» WHAT TO DO: Output every line from the beginning of the records through the line that contains "with $p$-value $\approx 0.27$. %", exactly as it appears.

····················

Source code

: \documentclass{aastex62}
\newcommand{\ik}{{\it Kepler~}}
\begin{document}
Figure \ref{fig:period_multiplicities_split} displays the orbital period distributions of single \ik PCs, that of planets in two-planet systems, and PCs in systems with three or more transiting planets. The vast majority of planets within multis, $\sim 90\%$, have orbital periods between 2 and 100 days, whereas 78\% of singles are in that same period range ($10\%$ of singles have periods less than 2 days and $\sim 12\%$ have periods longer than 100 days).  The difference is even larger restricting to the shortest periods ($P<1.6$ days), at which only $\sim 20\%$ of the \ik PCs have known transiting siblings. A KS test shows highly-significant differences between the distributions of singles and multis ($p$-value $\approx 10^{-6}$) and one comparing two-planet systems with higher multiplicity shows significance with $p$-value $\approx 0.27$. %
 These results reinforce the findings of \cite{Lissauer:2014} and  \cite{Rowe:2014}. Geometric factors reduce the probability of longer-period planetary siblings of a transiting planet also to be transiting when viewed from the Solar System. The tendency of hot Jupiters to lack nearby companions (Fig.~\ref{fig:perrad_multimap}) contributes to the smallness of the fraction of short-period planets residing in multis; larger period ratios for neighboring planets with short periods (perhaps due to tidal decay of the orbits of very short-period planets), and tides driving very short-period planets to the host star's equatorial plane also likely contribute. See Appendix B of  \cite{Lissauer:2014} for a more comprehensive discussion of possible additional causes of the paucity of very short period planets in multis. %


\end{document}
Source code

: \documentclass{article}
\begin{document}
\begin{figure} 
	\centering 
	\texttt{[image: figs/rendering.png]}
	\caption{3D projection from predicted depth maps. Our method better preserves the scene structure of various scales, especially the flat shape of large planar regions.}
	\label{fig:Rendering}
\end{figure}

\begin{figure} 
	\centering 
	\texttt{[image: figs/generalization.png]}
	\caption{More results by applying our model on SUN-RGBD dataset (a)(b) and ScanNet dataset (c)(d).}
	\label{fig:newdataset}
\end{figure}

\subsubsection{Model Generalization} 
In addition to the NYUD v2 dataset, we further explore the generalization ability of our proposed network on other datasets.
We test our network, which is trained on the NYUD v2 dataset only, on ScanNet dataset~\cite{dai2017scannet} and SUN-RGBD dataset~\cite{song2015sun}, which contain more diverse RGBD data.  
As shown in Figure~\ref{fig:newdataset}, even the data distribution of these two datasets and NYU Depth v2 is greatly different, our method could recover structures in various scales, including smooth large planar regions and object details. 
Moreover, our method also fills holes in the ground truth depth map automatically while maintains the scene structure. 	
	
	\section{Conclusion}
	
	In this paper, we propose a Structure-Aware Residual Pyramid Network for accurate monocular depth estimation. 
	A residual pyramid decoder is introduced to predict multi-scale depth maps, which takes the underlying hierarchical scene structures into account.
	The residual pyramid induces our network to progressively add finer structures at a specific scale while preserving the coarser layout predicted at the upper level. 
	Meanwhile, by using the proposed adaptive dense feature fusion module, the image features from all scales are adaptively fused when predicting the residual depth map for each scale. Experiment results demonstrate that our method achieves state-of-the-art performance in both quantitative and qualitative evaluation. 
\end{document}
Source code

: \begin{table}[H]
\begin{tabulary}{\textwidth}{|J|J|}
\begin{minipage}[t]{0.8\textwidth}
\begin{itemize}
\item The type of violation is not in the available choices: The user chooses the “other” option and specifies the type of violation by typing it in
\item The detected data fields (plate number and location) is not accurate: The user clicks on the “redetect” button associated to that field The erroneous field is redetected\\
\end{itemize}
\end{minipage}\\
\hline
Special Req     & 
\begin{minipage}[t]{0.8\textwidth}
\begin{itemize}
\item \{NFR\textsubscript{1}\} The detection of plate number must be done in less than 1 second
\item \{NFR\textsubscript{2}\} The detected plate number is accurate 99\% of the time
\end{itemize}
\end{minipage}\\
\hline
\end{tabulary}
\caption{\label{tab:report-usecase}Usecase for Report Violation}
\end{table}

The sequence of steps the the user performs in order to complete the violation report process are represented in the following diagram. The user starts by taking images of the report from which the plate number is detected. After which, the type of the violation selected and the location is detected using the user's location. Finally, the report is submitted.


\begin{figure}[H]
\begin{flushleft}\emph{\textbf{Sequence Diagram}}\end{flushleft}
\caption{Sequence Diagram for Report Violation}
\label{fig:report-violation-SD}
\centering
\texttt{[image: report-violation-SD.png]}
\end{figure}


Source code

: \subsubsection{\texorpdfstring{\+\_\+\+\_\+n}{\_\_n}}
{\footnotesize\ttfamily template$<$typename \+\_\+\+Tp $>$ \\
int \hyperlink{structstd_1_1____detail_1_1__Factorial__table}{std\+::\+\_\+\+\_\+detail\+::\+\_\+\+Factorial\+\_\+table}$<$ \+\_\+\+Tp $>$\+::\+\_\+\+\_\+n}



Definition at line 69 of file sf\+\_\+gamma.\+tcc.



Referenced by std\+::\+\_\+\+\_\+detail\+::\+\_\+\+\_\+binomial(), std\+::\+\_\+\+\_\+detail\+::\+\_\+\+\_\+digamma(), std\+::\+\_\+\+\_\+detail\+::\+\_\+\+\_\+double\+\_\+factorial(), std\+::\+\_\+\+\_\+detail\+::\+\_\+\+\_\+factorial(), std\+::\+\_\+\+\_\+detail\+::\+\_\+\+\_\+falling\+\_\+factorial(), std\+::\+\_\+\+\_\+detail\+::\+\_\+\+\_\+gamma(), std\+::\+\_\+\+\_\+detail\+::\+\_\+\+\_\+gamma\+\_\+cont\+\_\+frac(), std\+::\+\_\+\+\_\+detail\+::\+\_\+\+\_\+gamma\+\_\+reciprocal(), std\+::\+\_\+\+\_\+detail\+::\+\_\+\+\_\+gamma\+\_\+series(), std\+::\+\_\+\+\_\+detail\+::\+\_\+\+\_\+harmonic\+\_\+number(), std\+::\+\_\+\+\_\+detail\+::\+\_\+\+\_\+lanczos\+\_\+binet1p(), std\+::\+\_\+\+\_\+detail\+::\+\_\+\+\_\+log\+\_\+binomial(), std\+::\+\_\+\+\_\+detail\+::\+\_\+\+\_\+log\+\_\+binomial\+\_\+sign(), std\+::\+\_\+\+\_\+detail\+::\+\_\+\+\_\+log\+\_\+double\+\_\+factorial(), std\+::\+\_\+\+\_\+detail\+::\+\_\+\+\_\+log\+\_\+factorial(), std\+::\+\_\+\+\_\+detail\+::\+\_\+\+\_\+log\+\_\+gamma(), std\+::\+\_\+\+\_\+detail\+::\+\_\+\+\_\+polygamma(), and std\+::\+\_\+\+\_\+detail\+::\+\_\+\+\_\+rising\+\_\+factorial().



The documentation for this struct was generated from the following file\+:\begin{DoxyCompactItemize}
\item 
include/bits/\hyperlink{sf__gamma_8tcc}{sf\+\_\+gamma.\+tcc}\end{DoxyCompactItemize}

····················

» RESULT BELOW:
Source code

: \documentclass{aastex62}
\newcommand{\ik}{{\it Kepler~}}
\begin{document}
Figure \ref{fig:period_multiplicities_split} displays the orbital period distributions of single \ik PCs, that of planets in two-planet systems, and PCs in systems with three or more transiting planets. The vast majority of planets within multis, $\sim 90\%$, have orbital periods between 2 and 100 days, whereas 78\% of singles are in that same period range ($10\%$ of singles have periods less than 2 days and $\sim 12\%$ have periods longer than 100 days).  The difference is even larger restricting to the shortest periods ($P<1.6$ days), at which only $\sim 20\%$ of the \ik PCs have known transiting siblings. A KS test shows highly-significant differences between the distributions of singles and multis ($p$-value $\approx 10^{-6}$) and one comparing two-planet systems with higher multiplicity shows significance with $p$-value $\approx 0.27$. %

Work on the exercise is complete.